Teknokra.co : Revisi Undang-Undang (RUU) Nomor 34 Tahun 2025 tentang Tentara Nasional Indonesia (TNI) menuai kontroversi dari kalangan masyarakat. Oleh karena itu, Aliansi Lampung Melawan (ALM) menggelar aksi demonstrasi di depan kantor Dewan Perwakilan Rakyat Daerah (DPRD) Lampung pada Senin, (24/3).
Tak hanya mahasiswa, banyak dosen turut menghadiri aksi demonstrasi ini. Salah satunya, Dosen Fakultas Hukum (FH) Universitas Lampung (Unila), Refi Meidiantama. Ia mengungkapkan bahwa UU TNI telah menyimpang dari konsep supremasi sipil yang seharusnya.

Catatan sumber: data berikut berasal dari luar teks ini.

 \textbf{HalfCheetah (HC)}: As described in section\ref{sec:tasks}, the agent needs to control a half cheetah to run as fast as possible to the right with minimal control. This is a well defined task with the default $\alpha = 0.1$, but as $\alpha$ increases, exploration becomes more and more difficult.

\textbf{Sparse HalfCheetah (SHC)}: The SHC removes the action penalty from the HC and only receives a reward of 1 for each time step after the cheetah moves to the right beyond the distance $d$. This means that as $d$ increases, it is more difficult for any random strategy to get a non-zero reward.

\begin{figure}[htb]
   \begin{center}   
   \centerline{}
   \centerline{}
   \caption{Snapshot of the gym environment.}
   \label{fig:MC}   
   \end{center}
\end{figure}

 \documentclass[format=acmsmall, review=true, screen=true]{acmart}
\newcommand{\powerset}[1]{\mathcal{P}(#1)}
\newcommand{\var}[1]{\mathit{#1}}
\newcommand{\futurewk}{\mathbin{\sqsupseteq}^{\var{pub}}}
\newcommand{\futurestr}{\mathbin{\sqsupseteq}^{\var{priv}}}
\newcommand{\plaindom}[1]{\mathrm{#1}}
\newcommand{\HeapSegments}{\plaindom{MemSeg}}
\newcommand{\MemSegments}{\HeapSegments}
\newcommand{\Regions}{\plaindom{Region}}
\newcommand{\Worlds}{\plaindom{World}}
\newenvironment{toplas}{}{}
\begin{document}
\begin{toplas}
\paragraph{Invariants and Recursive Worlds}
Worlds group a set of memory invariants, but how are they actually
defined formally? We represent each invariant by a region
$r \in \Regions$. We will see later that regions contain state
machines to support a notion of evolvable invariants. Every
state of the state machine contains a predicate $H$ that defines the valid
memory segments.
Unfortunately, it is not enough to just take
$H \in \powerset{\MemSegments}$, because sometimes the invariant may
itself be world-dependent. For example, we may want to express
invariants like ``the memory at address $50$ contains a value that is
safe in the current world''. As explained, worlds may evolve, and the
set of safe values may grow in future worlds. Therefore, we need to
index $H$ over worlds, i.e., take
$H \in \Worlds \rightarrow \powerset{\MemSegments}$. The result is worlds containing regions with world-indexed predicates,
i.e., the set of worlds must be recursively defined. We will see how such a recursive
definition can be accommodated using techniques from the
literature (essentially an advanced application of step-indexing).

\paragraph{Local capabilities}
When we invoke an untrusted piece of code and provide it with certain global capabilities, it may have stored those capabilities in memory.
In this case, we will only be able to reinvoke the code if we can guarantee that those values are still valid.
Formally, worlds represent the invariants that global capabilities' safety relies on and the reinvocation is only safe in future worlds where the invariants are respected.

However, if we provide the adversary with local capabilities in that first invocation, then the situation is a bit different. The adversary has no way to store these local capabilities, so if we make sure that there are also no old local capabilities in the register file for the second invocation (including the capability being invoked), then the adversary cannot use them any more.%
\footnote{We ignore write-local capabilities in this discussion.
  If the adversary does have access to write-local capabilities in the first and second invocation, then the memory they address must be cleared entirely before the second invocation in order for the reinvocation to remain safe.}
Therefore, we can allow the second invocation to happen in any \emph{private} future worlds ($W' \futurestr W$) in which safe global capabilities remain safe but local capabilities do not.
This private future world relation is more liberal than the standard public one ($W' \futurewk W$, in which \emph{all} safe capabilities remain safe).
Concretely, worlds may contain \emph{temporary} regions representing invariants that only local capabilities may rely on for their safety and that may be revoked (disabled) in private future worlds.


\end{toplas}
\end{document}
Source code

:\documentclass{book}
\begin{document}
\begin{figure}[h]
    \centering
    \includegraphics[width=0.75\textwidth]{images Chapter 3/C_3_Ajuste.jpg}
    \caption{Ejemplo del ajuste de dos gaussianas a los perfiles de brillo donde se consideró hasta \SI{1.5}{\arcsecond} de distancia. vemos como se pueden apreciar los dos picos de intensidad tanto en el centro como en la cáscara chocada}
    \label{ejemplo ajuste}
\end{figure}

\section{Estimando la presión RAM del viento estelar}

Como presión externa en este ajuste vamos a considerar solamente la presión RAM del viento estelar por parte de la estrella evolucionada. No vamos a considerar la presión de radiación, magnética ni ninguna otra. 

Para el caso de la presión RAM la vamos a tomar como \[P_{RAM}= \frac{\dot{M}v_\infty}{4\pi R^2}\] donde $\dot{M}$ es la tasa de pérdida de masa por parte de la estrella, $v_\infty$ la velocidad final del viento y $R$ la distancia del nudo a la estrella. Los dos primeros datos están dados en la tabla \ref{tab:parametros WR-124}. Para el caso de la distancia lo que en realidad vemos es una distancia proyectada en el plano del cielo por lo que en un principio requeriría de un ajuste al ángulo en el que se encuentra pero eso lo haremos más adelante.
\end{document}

“Supremasi Sipil berarti masyarakat sipil memegang kekuasaan dalam kehidupan sipil dan politik, kewenangan kaum bersenjata harus dibatasi,” ungkapnya.
Refi menyoroti pasal 47 terkait empat tambahan posisi jabatan sipil yang dapat diisi oleh TNI aktif. Diantaranya TNI dapat menduduki posisi jabatan sebagai penyidik tertentu dalam Lembaga Kejaksaan Agung dan Mahkamah Agung.
“TNI memegang setiap tahapan peradilan pidana mulai dari tahap penyidikan, penuntutan hingga pada pengadilan pun dikhususkan untuk TNI. Bahkan dalam revisi KUHAP pun ada penyidik tertentu yang bisa diisi oleh TNI Angkatan Laut (AL), penuntutan itu sudah diakomodir di revisi UU ini, TNI bisa mengisi lembaga kejaksaan agung, bahkan mahkamah agung,” ujarnya.
Refi mengungkapkan alasannya menolak pasal 47 lantaran ingin memperkokoh supremasi sipil. Kaum militer terbiasa mengikuti arahan komando sehingga hal ini bertentangan dengan supremasi sipil, yakni mengambil keputusan berdasarkan proses musyawarah.
“TNI terbiasa mengikuti arahan komando, sedangkan dalam kehidupan demokrasi sipil dan politik dipenuhi oleh dialog. Senjata tidak bisa diajak berdialog dan berdemokrasi. Hal ini bertentangan dengan supremasi sipil karena keputusan harus disepakati bersama, dan kekuasaan dibatasi,” ungkapnya.
Lebih lanjut, Refi juga menyoroti pengesahan RUU TNI yang dianggap terlalu buru-buru, mengingat bahwa RUU TNI tidak masuk dalam Program Legislasi Nasional (Prolegnas).
“Kita harus paham bahwa revisi UU TNI tidak masuk dalam program legislasi nasional, tetapi disahkan secara buru-buru dan tertutup. Hal ini berarti Pemerintah masih sama saja, prosesnya terburu-buru tanpa melibatkan masyarakat,” katanya.
Selaras dengan Refi, ketua Badan Eksekutif Mahasiswa (BEM) Unila, Muhammad Ammar Fauzan (Ilmu Hukum ’20) menyoroti pasal 53 terkait usia pensiun TNI. Menurutnya, penambahan rentang usia prajurit aktif TNI berpotensi pada jumlah Jendral yang semakin meningkat.
“Jendral-jendral TNI yang sudah tua sudah seharusnya beristirahat, karena jika bekerja di lembaga sipil, akan memengaruhi kinerjanya,” ujarnya.
Selain itu, ia juga menyoroti kasus mahasiswa di luar Lampung yang mengalami kekerasan fisik oleh oknum aparat negara saat aksi demonstransi. Ammar mengecam tindakan oknum tersebut karena dinilai mengancam kebebasan berekspresi.
“Kami sangat mengecam tindakan represifitas yang dialami oleh rekan-rekan kami mahasiswa di luar Lampung,” ujarnya.
Menanggapi hal tersebut, ia berharap agar aparat negara menjalankan tugasnya untuk melindungi masyarakat dan mengontrol proses demokrasi.
“Kami berharap supaya kepolisian menjadi garda terdepan untuk melindungi masyarakat,” pungkasnya.